Performed another experiment, with Genetic Algorithms.

When working with Genetic Algorithms, I know of essentially two types. One is an example, where a mutation algorithm generates a unit, which is itself an algorithm. A Windows-based program which used to work in this way, a long time ago, was named ‘Discipulus‘.

Another type of Genetic Algorithm which can exist, which can also be described as an ‘Evolutionary Programming’ example, is one which generates a unit, which is really just an arbitrary array of data, for which an externally-defined program must determine a fitness-level, so that the mutation algorithm can try to find units, which achieve greatest possible fitness. An example of such a system, which is still maintained today, is named ‘µGP3‘.

I would guess that something like ‘µGP3′ is more useful in Engineering, where a deterministic approach can be taken to determine how well a hypothetical machine would work, which was tweaked by the Evolved Data-Set, but according to a set of rules, which is not known to have an inverse.

‘Discipulus’ might be of greater use in AI, where the Genetic Algorithm is assumed to take a range of input parameters, and is required either to take an action based on those, or to arrive at an interpretation of those parameters, for which the AI was trained using numerous examples of input-value-sets, and for which a most-accurate result is known for each (training) set of simultaneous input-values. In the case of ‘Discipulus’, there exist two types of training exercises: Approximation, or Classification. And a real-world example where such a form would be useful, is in the computerized recognition of faces. Or of shapes, from other sorts of images.

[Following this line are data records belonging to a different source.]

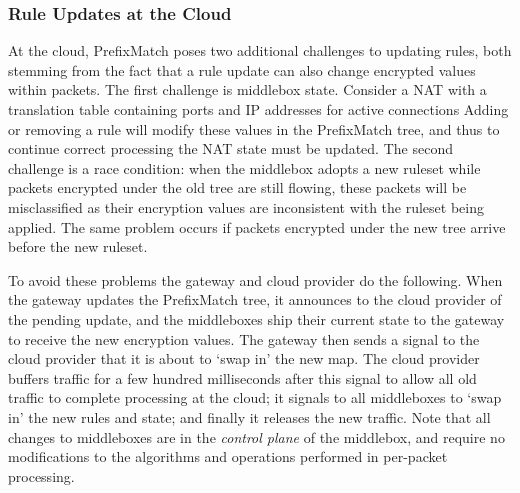 


\subsubsection{Rule Updates at the Cloud}
\label{sec:updates}
At the cloud, PrefixMatch poses two additional challenges to updating rules, both stemming from the fact that a rule update can also change encrypted values within packets.
The first challenge is middlebox state. Consider a NAT with a translation table containing ports and IP addresses for active connections
Adding or removing a rule will modify these values in the PrefixMatch tree, and thus to continue correct processing the NAT state must be updated.
The second challenge is a race condition: when the middlebox adopts a new ruleset while packets encrypted under the old tree are still flowing, these packets will be misclassified as their encryption values are inconsistent with the ruleset being applied. 
The same problem occurs if packets encrypted under the new tree arrive before the new ruleset.

To avoid these problems the gateway and cloud provider do the following. 
When the gateway updates the PrefixMatch tree, it announces to the cloud provider of the pending update, and the middleboxes ship their current state to the gateway to receive the new encryption values.
The gateway then sends a signal to the cloud provider that it is about to `swap in' the new map. 
The cloud provider buffers traffic for a few hundred milliseconds after this signal to allow all old traffic to complete processing at the cloud; it signals to all middleboxes to `swap in' the new rules and state; and finally it releases the new traffic.
Note that all changes to middleboxes are in the {\it control plane} of the middlebox, and require no modifications to the algorithms and operations performed in per-packet processing.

Actually, I think that the way facial recognition works in practice today is, that a 2D Fourier Transform is computed of a rectangle, the dimensions of which in pixels have been tweaked, but in such a way that the conformity of the Fourier Transform to known Fourier Transforms pretty well guarantees that a given face is to be recognized.

But other examples may exist, in which the relationship between Input variables and Output Values is essentially of an initially-unknown nature. And then, even if we might not want to embed an actual GA into our AI, the use of GAs may provide some insight, as to how Input Values are in fact related to Output Values – through Human Interpretation of the GAs which result.

Recently, I’ve been doing experiments with ‘Discipulus’, in which I gave it a set of 24 input values each time, which were associated in some way with an output value, 100 times the output value being (0), and 100 times the output value being (1), hence, a classification exercise. But, my examples were also very particular, in the input-values having a pseudo-random nature to them. This can make it ‘harder’ for a GA to evolve, that can interpret the input-values correctly. And especially so, since ‘Discipulus’ will mutate the GA by adding instructions only some of the time, which actually read a new input-value. This results in GAs, which only utilize maybe 1/4 the input values – thus typically ~6 – and, because the one output-value is supposed to be based on 24 of them, all pseudo-random in nature, some rate of misclassification is unavoidable.

‘Discipulus’ actually performs better, when fewer input-values are offered, and can in that case generate highly-accurate GAs.

In this latest example, the 24 input values arose, because a series of 24 pseudo-random numbers was either passed through a low-pass filter, or a high-pass filter, thus treating them as though they were consecutive signal-values. The GA was only expected to determine, whether a Low-Pass or a High-Pass Filter had been used, and again, only a small subset of input-variables ended up being utilized by the winning GA. The URL at which the reader can find the exercise’s text files is here:

The best Validation Accuracy was 80%, and the GA which achieved that, only used such a disappointingly-small subset of input-variables.